- _YOUR GOAL_:
Identify all lines below that hold "hspace" and collect them.

- _DATA FOR ANALYSIS_:
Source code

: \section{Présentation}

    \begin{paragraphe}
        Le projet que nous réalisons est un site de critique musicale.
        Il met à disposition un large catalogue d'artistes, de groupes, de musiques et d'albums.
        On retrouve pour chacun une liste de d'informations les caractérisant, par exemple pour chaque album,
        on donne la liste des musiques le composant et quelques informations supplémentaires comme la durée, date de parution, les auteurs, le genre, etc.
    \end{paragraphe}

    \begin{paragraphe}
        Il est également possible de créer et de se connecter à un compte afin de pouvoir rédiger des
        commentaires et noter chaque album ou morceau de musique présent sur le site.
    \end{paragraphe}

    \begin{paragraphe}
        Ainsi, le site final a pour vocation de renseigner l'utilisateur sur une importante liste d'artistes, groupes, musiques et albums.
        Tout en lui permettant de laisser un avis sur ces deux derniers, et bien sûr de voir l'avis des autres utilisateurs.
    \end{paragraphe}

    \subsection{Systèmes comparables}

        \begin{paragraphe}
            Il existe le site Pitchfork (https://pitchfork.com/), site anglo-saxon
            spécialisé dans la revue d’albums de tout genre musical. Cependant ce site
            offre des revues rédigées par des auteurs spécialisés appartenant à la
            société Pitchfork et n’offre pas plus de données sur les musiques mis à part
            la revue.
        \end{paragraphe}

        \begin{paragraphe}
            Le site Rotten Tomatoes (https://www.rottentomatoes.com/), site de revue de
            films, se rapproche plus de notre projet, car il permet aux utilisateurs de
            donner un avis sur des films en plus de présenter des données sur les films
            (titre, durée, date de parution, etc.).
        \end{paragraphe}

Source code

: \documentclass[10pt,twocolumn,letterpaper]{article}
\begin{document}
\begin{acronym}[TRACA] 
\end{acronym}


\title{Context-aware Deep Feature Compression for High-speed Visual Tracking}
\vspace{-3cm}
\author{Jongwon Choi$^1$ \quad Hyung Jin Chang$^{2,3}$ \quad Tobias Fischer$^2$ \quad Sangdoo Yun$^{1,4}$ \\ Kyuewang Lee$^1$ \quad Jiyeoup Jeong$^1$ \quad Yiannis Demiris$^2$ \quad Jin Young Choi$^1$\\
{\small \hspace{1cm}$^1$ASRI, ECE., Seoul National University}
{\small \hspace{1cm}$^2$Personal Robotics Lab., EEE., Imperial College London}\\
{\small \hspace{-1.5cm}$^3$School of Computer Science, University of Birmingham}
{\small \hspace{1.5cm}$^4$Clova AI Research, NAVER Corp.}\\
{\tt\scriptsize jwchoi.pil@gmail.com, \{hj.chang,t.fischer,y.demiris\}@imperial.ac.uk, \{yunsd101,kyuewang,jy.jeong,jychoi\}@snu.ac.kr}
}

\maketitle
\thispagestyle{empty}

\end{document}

- _WRITTEN ANSWER_:
{\small \hspace{1cm}$^1$ASRI, ECE., Seoul National University}
{\small \hspace{1cm}$^2$Personal Robotics Lab., EEE., Imperial College London}\\
{\small \hspace{-1.5cm}$^3$School of Computer Science, University of Birmingham}
{\small \hspace{1.5cm}$^4$Clova AI Research, NAVER Corp.}\\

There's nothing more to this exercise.